The FLOW Exercise

While doing a walking meditation, focusing on the beauty of nature around me–the golden hills dotted with majestic live oak trees and unexpected splashes of color from wildflowers popping out of the brush–it dawned on me that the avoidance I sometimes feel towards my feelings is a truly ineffective defense mechanism! Has anyone else noticed how if you try to ignore or avoid them, they’ll patiently follow you, tapping you on the shoulder until you acknowledge them? Or, if you do successfully stuff them down for the time being, they like to interrupt you later when it’s really, really inconvenient.

What if, instead of avoiding for fear of the pain they might cause, I could choose to be curious and open to the full range of human experience? What if, instead of running from them or trying to ignore them unsuccessfully, I could free myself from them by choosing where I focus my attention?
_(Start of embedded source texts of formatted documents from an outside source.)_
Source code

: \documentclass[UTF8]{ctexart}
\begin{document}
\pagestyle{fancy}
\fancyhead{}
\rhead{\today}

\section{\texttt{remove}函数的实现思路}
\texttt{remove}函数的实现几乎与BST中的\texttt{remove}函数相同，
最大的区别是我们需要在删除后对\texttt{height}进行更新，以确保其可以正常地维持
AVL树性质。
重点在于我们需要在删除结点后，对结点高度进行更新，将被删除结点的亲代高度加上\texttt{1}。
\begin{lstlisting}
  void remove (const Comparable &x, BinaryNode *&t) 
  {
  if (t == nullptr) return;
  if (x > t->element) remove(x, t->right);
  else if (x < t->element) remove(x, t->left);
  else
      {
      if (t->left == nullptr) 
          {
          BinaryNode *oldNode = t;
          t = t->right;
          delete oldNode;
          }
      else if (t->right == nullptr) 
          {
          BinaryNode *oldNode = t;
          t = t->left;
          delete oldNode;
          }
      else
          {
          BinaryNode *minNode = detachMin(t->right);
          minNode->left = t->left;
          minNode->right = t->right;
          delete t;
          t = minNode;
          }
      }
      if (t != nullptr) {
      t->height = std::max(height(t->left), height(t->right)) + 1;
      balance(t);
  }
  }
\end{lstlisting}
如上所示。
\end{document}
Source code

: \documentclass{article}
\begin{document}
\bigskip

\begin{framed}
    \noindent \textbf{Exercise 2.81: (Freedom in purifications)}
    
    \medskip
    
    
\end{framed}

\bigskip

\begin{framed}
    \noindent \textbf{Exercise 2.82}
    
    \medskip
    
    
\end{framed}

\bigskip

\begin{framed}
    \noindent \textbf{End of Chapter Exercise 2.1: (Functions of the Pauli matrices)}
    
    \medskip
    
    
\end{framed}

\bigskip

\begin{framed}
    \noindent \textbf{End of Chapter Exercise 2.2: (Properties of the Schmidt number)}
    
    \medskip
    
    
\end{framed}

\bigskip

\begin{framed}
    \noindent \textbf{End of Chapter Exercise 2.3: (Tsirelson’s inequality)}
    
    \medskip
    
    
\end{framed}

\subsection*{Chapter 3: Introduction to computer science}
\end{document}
What if I could feel them, call them by name, and let them float in front of me without fixating on them? I believe I am more than a sum of my thoughts and feelings–they do not define me, but they will if I give them more attention than they deserve. On that note, I came up with the acronym FLOW, to help me remember my intentions…

FLOW

Feel it

Label it (without judging)

Open the

Window to let it go

 

This visual was so freeing to me! I don’t have to be afraid of painful feelings. I can wonder where that thought came from and if I want to keep it. I can watch it flow on by. Or, if I’m in a more cantankerous mood, I can be righteously indignant like a lawyer and cross-examine my thoughts that are not helpful or kind to me. At least that’s a more entertaining way to do Cognitive Behavioral Therapy on myself. 😉

Have you found that when you allow yourself to feel what you momentarily feel without judging it as good or bad that it dissipates more quickly or at least has less power over you? Is that something you would like to practice?